Grover Goes Home to His Old-New South Bronx Neighborhood
By Kennedy Buckley
I grew up in the South Bronx’s Mott Haven neighborhood attending St. Jerome elementary school from ’37 to ’45. The area was mostly a mix of Irish, Italian, and German. It started to change during WW II when Puerto Ricans came; then big public housing projects replaced tenements. After two kids, my family became part of the “white flight” to New Jersey in ’62. It’s now mostly Mexican, with a smattering of those who never left.
A former classmate contacted me to attend a 50th reunion. The original old neighborhood school, built in 1871, was well maintained: no graffiti, no broken glass in those old wooden windows, and still graduating students. A tour of the classrooms showed assignments proudly displayed, with enthusiastic students and teachers there, anxious to explain it all. The spirit of achievement was obvious as we toured familiar floors of classrooms and a well equipped computer facility.

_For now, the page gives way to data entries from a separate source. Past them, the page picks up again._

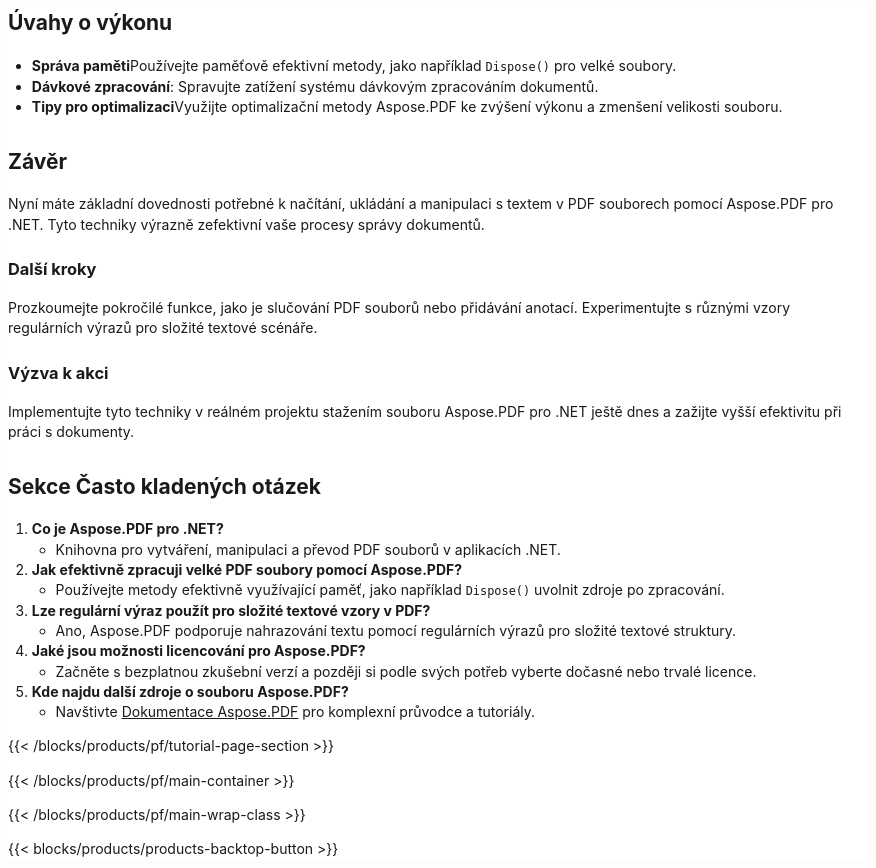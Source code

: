 ## Úvahy o výkonu
- **Správa paměti**Používejte paměťově efektivní metody, jako například `Dispose()` pro velké soubory.
- **Dávkové zpracování**: Spravujte zatížení systému dávkovým zpracováním dokumentů.
- **Tipy pro optimalizaci**Využijte optimalizační metody Aspose.PDF ke zvýšení výkonu a zmenšení velikosti souboru.

## Závěr
Nyní máte základní dovednosti potřebné k načítání, ukládání a manipulaci s textem v PDF souborech pomocí Aspose.PDF pro .NET. Tyto techniky výrazně zefektivní vaše procesy správy dokumentů.

### Další kroky
Prozkoumejte pokročilé funkce, jako je slučování PDF souborů nebo přidávání anotací. Experimentujte s různými vzory regulárních výrazů pro složité textové scénáře.

### Výzva k akci
Implementujte tyto techniky v reálném projektu stažením souboru Aspose.PDF pro .NET ještě dnes a zažijte vyšší efektivitu při práci s dokumenty.

## Sekce Často kladených otázek
1. **Co je Aspose.PDF pro .NET?**
   - Knihovna pro vytváření, manipulaci a převod PDF souborů v aplikacích .NET.
2. **Jak efektivně zpracuji velké PDF soubory pomocí Aspose.PDF?**
   - Používejte metody efektivně využívající paměť, jako například `Dispose()` uvolnit zdroje po zpracování.
3. **Lze regulární výraz použít pro složité textové vzory v PDF?**
   - Ano, Aspose.PDF podporuje nahrazování textu pomocí regulárních výrazů pro složité textové struktury.
4. **Jaké jsou možnosti licencování pro Aspose.PDF?**
   - Začněte s bezplatnou zkušební verzí a později si podle svých potřeb vyberte dočasné nebo trvalé licence.
5. **Kde najdu další zdroje o souboru Aspose.PDF?**
   - Navštivte [Dokumentace Aspose.PDF](https://docs.aspose.com/pdf/net/) pro komplexní průvodce a tutoriály.

{{< /blocks/products/pf/tutorial-page-section >}}

{{< /blocks/products/pf/main-container >}}

{{< /blocks/products/pf/main-wrap-class >}}

{{< blocks/products/products-backtop-button >}}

The Ursuline Sisters have been long replaced by Mexican nuns and mostly male teachers. Our day included a hot meal in the old basement gym, now the lunchroom, manned by volunteers. In the old days everyone went home for lunch, but now all the parents work.
Despite all the area’s changes, it has remained a viable productive neighborhood that has evolved, but it works. The Pastor has even decorated the church alter with strings of colored lights to make the new parishioners feel at home in their new “South Bronx neighborhood.”
Soundtrack: From “On the Town” the MGM film from 1944. You know, “The Bronx is up and the Battery’s down.” Click on “watch on YouTube”
Still lookin’ for the Hippodrome. Need a new guidebook I guess.
Thanks Paul for that photo, it brings back more old memories. That is the west side of Alexander Ave. from 138th St. to 139th. It was THE street for professionals, etc…our Doctor’s office was in one of those bldgs. and two of my classmates lived there. Don was in our “gang” and we played cards for money (pennies) at a big table in his house. The other, wise guy Graham, was a discipline problem and often in trouble in class. His father was famous because when his radio station’s regular program had a problem and there was dead silence over the air, Mr. White sang, a capella, until the regular show came on. Back then there were penalties for dead air.
At the left in the pic is the infamous 40th Precinct’s Police Station House. Word was the cops used a rubber hose to the stomach of trouble makers. The tall building beyond is where my parents lived after their tenement, a block away, was torn down.
The people ride in a hole in the ground.